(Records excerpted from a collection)
********************

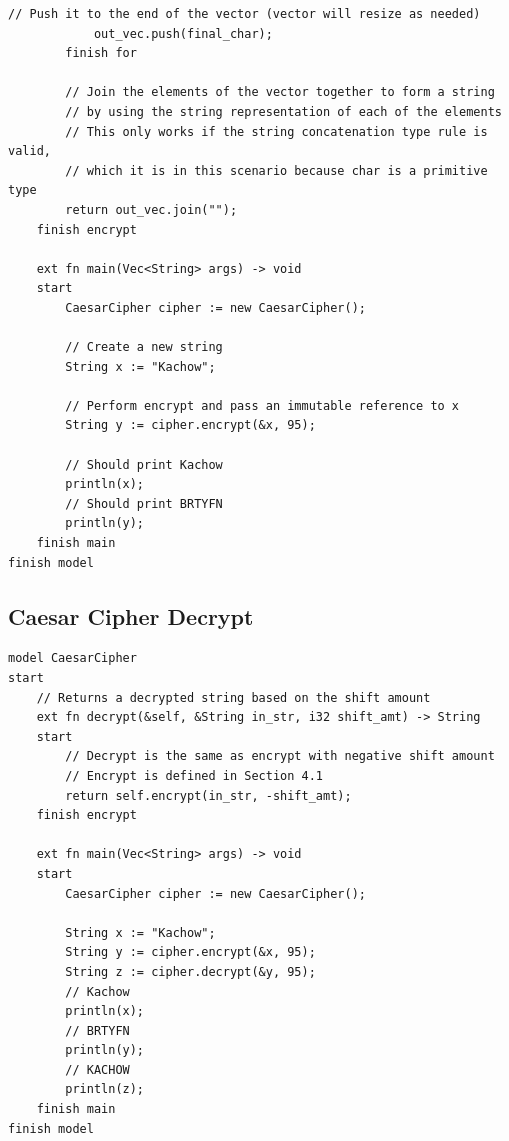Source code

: \documentclass[letterpaper, 10pt, DIV=13]{scrartcl}
\numberwithin{equation}{section}
\numberwithin{figure}{section}
\numberwithin{table}{section}
\begin{document}
\begin{lstlisting}[caption = CaesarCipher.rez, frame = single, nolol]
            // Push it to the end of the vector (vector will resize as needed)
            out_vec.push(final_char);
        finish for

        // Join the elements of the vector together to form a string
        // by using the string representation of each of the elements
        // This only works if the string concatenation type rule is valid,
        // which it is in this scenario because char is a primitive type
        return out_vec.join("");
    finish encrypt

    ext fn main(Vec<String> args) -> void
    start
        CaesarCipher cipher := new CaesarCipher();

        // Create a new string
        String x := "Kachow";
        
        // Perform encrypt and pass an immutable reference to x
        String y := cipher.encrypt(&x, 95);

        // Should print Kachow
        println(x);
        // Should print BRTYFN
        println(y);
    finish main
finish model
\end{lstlisting}
\subsection{Caesar Cipher Decrypt}
\begin{lstlisting}[caption = CaesarCipher.rez (enhanced), frame = single, nolol]
model CaesarCipher
start
    // Returns a decrypted string based on the shift amount
    ext fn decrypt(&self, &String in_str, i32 shift_amt) -> String
    start
        // Decrypt is the same as encrypt with negative shift amount
        // Encrypt is defined in Section 4.1
        return self.encrypt(in_str, -shift_amt);
    finish encrypt

    ext fn main(Vec<String> args) -> void
    start
        CaesarCipher cipher := new CaesarCipher();

        String x := "Kachow";
        String y := cipher.encrypt(&x, 95);
        String z := cipher.decrypt(&y, 95);
        // Kachow
        println(x);
        // BRTYFN
        println(y);
        // KACHOW
        println(z);
    finish main
finish model
\end{lstlisting}
\end{document}

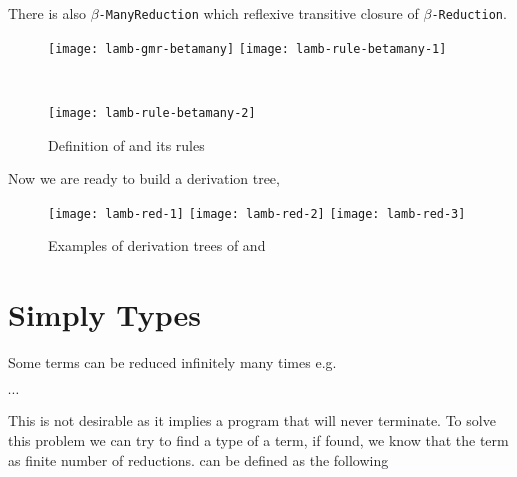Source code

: \documentclass[master.tex]{subfiles}
\begin{document}
\newpage

There is also \texttt{$\beta$-ManyReduction} which reflexive transitive closure
of \texttt{$\beta$-Reduction}.

\begin{figure}[H]
    \centering
\begin{minipage}{0.48\textwidth}
\begin{flushleft}
\texttt{[image: lamb-gmr-betamany]}
\texttt{[image: lamb-rule-betamany-1]}
\end{flushleft}
\end{minipage}
~
\begin{minipage}{0.48\textwidth}
\begin{flushright}
\texttt{[image: lamb-rule-betamany-2]}
\end{flushright}
\end{minipage}

\caption{Definition of  and its rules}
\end{figure}

Now we are ready to build a derivation tree,

\begin{figure}[H]
    \centering
\begin{minipage}{\textwidth}
    \texttt{[image: lamb-red-1]}
    \texttt{[image: lamb-red-2]}
    \texttt{[image: lamb-red-3]}
\end{minipage}
\caption{Examples of derivation trees of  and }
\end{figure}

\section{Simply Types}

Some terms can be reduced infinitely many times e.g.
  \\
 
  \\
 
  $\cdots$

This is not desirable as it implies a program that will never terminate. To
solve this problem we can try to find a type of a term, if found, we know that
the term as finite number of reductions.  can be defined as the
following
\end{document}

********************

▸ Work instruction:
The entries are to be reproduced exactly, excluding any pictures they contain.

▸ Solution for this problem:
Source code

: \documentclass[letterpaper, 10pt, DIV=13]{scrartcl}
\numberwithin{equation}{section}
\numberwithin{figure}{section}
\numberwithin{table}{section}
\begin{document}
\begin{lstlisting}[caption = CaesarCipher.rez, frame = single, nolol]
            // Push it to the end of the vector (vector will resize as needed)
            out_vec.push(final_char);
        finish for

        // Join the elements of the vector together to form a string
        // by using the string representation of each of the elements
        // This only works if the string concatenation type rule is valid,
        // which it is in this scenario because char is a primitive type
        return out_vec.join("");
    finish encrypt

    ext fn main(Vec<String> args) -> void
    start
        CaesarCipher cipher := new CaesarCipher();

        // Create a new string
        String x := "Kachow";
        
        // Perform encrypt and pass an immutable reference to x
        String y := cipher.encrypt(&x, 95);

        // Should print Kachow
        println(x);
        // Should print BRTYFN
        println(y);
    finish main
finish model
\end{lstlisting}
\subsection{Caesar Cipher Decrypt}
\begin{lstlisting}[caption = CaesarCipher.rez (enhanced), frame = single, nolol]
model CaesarCipher
start
    // Returns a decrypted string based on the shift amount
    ext fn decrypt(&self, &String in_str, i32 shift_amt) -> String
    start
        // Decrypt is the same as encrypt with negative shift amount
        // Encrypt is defined in Section 4.1
        return self.encrypt(in_str, -shift_amt);
    finish encrypt

    ext fn main(Vec<String> args) -> void
    start
        CaesarCipher cipher := new CaesarCipher();

        String x := "Kachow";
        String y := cipher.encrypt(&x, 95);
        String z := cipher.decrypt(&y, 95);
        // Kachow
        println(x);
        // BRTYFN
        println(y);
        // KACHOW
        println(z);
    finish main
finish model
\end{lstlisting}
\end{document}

Source code

: \documentclass[master.tex]{subfiles}
\begin{document}
\newpage

There is also \texttt{$\beta$-ManyReduction} which reflexive transitive closure
of \texttt{$\beta$-Reduction}.

\begin{figure}[H]
    \centering
\begin{minipage}{0.48\textwidth}
\begin{flushleft}
\texttt{[image: lamb-gmr-betamany]}
\texttt{[image: lamb-rule-betamany-1]}
\end{flushleft}
\end{minipage}
~
\begin{minipage}{0.48\textwidth}
\begin{flushright}
\texttt{[image: lamb-rule-betamany-2]}
\end{flushright}
\end{minipage}

\caption{Definition of  and its rules}
\end{figure}

Now we are ready to build a derivation tree,

\begin{figure}[H]
    \centering
\begin{minipage}{\textwidth}
    \texttt{[image: lamb-red-1]}
    \texttt{[image: lamb-red-2]}
    \texttt{[image: lamb-red-3]}
\end{minipage}
\caption{Examples of derivation trees of  and }
\end{figure}

\section{Simply Types}

Some terms can be reduced infinitely many times e.g.
  \\
 
  \\
 
  $\cdots$

This is not desirable as it implies a program that will never terminate. To
solve this problem we can try to find a type of a term, if found, we know that
the term as finite number of reductions.  can be defined as the
following
\end{document}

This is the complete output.